Dizem que quem tem boca vai a Roma, mas quem confia cegamente no GPS no interior de Minas acaba num rali forçado com a família gritando e o carro sambando na lama. Eu vim ao mundo a passeio, é verdade, mas nesse dia a estrada resolveu que o passeio seria “com emoção” e sem direito a escolher o nível de dificuldade.

Nossa saída de Pirapora rumo a Porto Seguro tinha tudo para ser poética: reencontro com o mar, estrada livre e família reunida. Mas o trecho entre Pedra Azul e Salto da Divisa tinha outros planos. Tivemos o privilégio (contém ironia) de testar os limites do nosso Ecosport, da minha paciência e da bexiga de todo mundo — porque parar no meio do atoleiro não era uma opção.

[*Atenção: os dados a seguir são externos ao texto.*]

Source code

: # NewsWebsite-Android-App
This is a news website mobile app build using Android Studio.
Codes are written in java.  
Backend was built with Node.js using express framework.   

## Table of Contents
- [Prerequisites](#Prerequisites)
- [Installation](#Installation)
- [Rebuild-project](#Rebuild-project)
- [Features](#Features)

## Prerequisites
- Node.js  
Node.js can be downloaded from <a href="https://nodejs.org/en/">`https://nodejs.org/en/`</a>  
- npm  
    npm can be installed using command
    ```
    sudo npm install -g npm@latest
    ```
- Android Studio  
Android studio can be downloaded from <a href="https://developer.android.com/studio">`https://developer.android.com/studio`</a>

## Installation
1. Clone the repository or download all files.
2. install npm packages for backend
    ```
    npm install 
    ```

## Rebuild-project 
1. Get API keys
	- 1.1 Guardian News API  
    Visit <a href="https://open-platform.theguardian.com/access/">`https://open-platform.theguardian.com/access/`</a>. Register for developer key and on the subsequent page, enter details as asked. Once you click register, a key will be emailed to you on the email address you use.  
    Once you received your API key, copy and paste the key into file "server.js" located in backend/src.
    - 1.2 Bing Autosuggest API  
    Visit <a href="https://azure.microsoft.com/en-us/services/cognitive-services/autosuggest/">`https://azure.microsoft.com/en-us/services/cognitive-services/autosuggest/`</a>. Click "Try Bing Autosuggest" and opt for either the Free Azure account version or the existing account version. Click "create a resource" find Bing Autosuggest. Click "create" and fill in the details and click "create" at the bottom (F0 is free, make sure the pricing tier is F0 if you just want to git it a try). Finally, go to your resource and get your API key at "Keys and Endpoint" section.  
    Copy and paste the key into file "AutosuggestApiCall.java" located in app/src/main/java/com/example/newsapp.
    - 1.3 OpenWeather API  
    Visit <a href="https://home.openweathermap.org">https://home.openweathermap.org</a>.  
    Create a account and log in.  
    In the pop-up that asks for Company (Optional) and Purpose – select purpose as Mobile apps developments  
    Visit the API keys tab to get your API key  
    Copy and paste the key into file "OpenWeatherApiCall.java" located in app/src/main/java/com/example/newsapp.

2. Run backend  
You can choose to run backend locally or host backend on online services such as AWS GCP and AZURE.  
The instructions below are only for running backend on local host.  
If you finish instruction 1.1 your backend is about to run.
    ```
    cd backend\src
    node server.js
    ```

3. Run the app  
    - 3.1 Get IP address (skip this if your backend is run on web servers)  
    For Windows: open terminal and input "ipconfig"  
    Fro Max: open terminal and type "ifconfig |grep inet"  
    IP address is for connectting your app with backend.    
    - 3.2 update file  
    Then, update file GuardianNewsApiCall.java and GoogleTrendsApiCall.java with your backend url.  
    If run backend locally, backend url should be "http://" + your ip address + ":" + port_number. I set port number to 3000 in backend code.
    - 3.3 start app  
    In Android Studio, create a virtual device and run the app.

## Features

Vem comigo (mas vem de cinto afivelado) que hoje a história é suja de barro, mas lavada de alma!

Resumo da Etapa: O “Rally dos Sertões” da Família Pere

  • O Trajeto: Pirapora (MG) ➝ Porto Seguro (BA).
  • O Vilão: 200 km de estrada de chão (barro vermelho e liso) entre Pedra Azul e Salto da Divisa.
  • O Herói: Nosso Ecosport (que provou que altura é documento).
  • A Equipe: Eu (tenso), a Digníssima (orando) e a Marianny (rindo do caos).
  • Dieta do Dia: Bolacha, água e adrenalina.

Pirapora: Nostalgia, Amores Antigos e Jejum Forçado

A madrugada em Pirapora tem um cheiro diferente. Para mim, não é só “sair de viagem”, é sair de um pedaço da minha história. Morei aqui na adolescência! Enquanto a gente arrumava as malas no carro às 5 da manhã, olhei para o horizonte onde corre o Rio São Francisco e foi impossível não voltar no tempo.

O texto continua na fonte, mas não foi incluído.